▶ Information supplied:
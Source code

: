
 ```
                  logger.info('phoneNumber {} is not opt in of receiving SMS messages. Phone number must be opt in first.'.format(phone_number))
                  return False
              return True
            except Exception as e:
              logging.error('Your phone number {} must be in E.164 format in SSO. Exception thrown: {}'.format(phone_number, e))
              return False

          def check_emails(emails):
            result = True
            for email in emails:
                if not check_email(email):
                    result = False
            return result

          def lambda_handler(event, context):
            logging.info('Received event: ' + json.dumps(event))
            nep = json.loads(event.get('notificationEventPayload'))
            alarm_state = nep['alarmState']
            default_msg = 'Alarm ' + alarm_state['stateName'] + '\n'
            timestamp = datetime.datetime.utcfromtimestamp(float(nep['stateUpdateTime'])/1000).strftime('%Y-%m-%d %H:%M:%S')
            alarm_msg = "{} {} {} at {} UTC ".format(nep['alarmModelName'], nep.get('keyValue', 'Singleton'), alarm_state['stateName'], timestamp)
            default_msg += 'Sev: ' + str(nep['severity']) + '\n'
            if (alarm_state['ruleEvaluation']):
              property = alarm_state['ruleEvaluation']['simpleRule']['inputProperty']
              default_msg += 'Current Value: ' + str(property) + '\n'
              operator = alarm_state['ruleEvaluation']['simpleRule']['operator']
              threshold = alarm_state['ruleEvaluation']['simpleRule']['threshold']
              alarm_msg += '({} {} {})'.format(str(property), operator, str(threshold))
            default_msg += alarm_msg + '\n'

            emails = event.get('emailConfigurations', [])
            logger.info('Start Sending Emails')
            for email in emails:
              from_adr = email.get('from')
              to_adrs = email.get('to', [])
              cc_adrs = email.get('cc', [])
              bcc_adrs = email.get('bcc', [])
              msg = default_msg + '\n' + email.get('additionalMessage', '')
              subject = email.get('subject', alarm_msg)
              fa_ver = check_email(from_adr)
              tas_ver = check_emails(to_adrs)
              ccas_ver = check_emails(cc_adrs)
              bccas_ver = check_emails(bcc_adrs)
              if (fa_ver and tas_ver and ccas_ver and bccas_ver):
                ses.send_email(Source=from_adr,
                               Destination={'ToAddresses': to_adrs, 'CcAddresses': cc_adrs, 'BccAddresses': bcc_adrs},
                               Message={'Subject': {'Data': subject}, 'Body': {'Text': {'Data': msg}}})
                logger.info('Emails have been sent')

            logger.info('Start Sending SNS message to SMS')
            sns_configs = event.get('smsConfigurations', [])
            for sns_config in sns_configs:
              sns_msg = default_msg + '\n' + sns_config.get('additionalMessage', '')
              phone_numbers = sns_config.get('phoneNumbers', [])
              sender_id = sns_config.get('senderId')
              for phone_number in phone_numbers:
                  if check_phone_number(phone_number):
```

▶ Task prompt: Line count for the string "result": please say how many lines in the entries above contain it, with no other words.

▶ Answer for the task: 3